Your assignment: Check each line of the listing below for the word "importante" and say how many lines have it. Nothing else should be written.

Data shown:
++++++++++

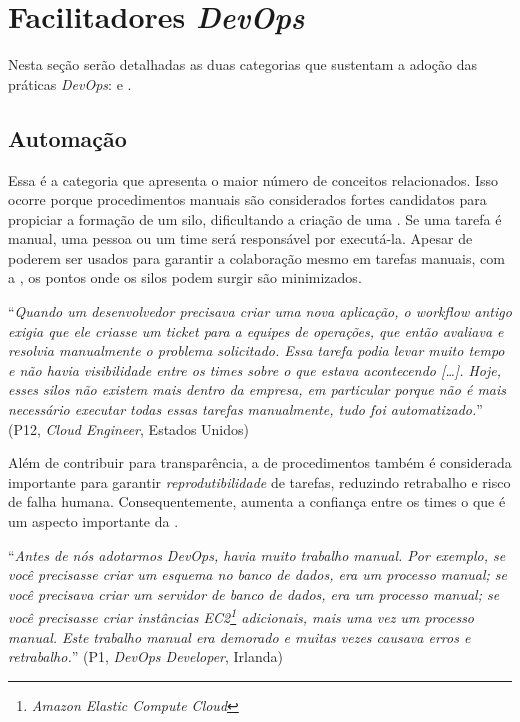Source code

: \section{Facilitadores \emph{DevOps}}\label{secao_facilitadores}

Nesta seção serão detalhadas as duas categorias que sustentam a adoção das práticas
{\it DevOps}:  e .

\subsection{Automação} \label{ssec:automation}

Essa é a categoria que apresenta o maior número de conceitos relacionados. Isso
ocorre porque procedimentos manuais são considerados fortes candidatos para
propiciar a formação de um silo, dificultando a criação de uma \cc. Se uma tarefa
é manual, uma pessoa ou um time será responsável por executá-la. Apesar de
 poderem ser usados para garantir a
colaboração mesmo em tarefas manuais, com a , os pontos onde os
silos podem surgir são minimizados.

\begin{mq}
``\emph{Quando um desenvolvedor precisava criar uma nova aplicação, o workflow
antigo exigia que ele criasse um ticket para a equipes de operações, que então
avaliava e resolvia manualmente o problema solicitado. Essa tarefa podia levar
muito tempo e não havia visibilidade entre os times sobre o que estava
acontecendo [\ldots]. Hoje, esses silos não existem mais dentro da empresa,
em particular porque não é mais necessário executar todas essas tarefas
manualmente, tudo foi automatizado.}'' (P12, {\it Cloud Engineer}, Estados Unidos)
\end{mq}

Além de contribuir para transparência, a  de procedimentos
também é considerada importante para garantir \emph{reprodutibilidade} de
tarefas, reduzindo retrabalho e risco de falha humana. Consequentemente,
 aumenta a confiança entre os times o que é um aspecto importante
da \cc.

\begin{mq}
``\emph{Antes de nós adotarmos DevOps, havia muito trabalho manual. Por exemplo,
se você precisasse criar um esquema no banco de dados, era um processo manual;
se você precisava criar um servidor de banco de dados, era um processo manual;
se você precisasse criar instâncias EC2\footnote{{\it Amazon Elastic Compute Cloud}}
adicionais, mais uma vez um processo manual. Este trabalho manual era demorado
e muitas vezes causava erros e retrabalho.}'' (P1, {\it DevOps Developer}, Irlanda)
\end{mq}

++++++++++

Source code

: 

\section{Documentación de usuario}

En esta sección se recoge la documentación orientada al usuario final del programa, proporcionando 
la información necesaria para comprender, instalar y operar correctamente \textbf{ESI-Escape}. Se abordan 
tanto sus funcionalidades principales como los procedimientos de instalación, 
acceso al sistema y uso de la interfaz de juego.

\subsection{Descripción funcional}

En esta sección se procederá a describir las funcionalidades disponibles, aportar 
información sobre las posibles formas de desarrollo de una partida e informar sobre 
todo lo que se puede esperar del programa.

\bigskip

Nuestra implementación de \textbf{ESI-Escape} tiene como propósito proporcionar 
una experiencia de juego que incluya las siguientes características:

++++++++++

Output for this exercise: 2